Prompt ::
Count the lines below that contain the word "https" and give only that number.

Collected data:
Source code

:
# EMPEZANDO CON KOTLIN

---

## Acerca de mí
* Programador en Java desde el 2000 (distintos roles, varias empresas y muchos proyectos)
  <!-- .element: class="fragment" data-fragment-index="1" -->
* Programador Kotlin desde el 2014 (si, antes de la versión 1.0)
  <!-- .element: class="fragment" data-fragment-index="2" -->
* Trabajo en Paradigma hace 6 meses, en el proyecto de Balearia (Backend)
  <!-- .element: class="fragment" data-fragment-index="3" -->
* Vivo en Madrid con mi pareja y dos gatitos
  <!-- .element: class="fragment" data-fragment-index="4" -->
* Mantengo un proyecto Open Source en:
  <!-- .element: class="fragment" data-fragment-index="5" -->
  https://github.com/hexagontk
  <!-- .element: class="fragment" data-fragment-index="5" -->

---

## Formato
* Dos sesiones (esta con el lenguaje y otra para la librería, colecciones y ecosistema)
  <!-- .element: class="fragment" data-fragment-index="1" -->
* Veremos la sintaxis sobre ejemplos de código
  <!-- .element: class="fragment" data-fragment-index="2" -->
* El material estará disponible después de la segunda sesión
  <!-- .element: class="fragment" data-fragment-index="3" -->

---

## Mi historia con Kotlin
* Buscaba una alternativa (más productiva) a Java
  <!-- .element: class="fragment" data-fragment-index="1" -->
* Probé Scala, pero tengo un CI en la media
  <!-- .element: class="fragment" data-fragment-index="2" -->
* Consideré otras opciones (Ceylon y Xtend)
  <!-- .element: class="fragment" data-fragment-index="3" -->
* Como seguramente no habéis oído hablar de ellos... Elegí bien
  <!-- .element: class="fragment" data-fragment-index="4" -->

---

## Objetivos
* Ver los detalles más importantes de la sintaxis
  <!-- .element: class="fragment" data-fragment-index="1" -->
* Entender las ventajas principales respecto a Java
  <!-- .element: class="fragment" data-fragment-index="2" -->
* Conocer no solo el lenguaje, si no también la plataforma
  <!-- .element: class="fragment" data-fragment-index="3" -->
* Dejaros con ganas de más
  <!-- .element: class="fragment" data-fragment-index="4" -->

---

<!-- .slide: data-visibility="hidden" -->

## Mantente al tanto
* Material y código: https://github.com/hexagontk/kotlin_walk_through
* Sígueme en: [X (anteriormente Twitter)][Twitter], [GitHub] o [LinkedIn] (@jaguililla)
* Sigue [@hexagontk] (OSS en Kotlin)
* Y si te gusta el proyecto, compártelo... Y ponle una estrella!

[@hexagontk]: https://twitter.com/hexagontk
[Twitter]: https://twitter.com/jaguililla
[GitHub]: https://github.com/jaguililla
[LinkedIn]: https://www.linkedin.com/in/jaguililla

Solution ::
6